- **Stored items from a collection**

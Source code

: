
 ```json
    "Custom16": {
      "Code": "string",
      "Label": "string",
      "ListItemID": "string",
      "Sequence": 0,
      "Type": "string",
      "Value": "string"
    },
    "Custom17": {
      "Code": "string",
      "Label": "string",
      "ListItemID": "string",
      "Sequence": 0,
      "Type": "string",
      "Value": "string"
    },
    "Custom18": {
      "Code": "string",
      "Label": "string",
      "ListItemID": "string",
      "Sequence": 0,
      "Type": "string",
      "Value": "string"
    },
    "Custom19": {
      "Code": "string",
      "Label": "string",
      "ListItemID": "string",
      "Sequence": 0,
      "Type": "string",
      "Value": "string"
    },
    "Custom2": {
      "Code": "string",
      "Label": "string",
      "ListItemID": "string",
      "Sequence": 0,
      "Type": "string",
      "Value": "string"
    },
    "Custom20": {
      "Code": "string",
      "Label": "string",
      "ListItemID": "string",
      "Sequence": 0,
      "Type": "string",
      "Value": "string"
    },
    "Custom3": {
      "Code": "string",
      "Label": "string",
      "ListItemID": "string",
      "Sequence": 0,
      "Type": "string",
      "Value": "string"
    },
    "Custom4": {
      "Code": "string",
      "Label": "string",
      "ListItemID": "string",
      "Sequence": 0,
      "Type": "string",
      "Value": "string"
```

--

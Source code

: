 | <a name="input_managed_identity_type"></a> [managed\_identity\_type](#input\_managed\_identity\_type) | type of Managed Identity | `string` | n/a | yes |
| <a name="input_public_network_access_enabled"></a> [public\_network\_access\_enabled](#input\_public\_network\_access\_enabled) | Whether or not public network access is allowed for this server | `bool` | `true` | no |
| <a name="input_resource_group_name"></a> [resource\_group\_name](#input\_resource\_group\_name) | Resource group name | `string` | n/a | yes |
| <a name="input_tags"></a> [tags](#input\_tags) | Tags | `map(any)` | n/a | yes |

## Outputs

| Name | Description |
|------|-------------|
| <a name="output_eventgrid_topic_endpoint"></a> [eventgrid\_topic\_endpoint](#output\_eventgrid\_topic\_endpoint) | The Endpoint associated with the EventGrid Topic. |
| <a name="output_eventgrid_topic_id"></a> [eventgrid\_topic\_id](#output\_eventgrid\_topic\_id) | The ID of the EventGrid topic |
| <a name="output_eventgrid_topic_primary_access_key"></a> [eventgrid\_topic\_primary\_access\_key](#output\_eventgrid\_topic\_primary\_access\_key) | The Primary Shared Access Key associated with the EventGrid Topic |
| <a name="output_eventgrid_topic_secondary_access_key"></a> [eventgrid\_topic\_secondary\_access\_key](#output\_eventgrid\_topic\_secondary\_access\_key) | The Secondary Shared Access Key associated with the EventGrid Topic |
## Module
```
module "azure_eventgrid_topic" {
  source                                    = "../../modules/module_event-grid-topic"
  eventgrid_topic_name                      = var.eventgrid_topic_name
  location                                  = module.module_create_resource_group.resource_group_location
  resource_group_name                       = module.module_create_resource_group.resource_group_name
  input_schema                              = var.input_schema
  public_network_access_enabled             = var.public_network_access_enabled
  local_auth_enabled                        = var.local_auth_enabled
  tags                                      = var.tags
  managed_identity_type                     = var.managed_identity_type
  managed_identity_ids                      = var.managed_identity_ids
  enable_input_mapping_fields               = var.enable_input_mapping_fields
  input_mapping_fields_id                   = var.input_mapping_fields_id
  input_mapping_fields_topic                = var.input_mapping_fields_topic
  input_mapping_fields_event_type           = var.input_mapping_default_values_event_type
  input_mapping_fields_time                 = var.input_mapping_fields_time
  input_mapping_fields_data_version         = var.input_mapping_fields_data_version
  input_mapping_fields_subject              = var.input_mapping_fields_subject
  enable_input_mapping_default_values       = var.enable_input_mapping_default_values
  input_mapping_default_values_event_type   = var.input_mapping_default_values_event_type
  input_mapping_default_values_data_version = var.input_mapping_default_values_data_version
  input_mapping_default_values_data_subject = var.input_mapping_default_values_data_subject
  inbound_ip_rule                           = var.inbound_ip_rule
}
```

* * *

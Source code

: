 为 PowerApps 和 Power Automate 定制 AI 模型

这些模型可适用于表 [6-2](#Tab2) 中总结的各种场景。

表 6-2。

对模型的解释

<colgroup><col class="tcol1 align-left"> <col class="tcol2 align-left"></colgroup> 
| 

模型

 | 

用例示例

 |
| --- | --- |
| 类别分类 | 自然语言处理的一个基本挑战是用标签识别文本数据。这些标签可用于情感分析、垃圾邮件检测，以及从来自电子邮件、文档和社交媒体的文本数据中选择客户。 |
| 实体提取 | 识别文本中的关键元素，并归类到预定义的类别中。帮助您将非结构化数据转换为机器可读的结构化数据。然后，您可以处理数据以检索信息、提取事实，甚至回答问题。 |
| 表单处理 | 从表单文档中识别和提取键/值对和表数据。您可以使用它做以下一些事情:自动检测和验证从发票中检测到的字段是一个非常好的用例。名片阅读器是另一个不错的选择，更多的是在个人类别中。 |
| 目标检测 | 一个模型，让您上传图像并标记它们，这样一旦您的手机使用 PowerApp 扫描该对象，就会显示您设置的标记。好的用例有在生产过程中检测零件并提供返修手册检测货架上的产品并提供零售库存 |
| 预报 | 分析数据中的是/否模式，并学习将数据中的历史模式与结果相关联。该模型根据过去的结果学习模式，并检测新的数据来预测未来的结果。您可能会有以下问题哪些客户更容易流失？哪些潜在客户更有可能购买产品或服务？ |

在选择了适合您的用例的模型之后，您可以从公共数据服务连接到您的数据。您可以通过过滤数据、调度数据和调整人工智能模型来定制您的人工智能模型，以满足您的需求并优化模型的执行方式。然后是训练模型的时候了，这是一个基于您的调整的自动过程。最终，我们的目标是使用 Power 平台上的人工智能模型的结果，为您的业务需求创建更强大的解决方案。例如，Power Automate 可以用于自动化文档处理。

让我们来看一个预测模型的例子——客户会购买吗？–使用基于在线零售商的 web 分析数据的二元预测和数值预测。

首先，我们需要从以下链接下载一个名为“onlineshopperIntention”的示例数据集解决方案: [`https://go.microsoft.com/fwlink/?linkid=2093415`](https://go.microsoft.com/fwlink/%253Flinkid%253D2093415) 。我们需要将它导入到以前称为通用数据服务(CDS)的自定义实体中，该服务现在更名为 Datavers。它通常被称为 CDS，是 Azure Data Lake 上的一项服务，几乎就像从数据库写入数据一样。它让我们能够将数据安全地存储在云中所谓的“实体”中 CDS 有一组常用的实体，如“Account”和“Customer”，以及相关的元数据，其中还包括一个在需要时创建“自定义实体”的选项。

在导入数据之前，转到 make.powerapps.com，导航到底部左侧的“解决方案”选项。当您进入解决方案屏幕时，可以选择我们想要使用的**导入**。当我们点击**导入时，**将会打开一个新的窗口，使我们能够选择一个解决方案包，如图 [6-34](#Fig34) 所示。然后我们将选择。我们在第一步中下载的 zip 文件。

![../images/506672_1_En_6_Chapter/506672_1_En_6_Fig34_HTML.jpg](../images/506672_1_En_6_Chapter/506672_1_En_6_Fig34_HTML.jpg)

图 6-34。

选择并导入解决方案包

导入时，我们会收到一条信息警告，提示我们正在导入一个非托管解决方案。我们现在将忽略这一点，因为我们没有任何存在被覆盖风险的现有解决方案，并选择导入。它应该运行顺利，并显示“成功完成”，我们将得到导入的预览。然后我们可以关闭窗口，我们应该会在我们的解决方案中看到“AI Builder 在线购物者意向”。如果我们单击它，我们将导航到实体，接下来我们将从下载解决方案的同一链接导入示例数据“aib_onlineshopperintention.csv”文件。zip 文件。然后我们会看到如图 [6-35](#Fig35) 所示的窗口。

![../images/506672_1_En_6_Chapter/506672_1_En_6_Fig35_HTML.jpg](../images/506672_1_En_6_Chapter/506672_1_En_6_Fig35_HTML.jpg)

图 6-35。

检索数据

- **Try it**
Read through the entries above, and wherever a line holds the string "images", copy it.

- **Response to this task**
![../images/506672_1_En_6_Chapter/506672_1_En_6_Fig34_HTML.jpg](../images/506672_1_En_6_Chapter/506672_1_En_6_Fig34_HTML.jpg)
![../images/506672_1_En_6_Chapter/506672_1_En_6_Fig35_HTML.jpg](../images/506672_1_En_6_Chapter/506672_1_En_6_Fig35_HTML.jpg)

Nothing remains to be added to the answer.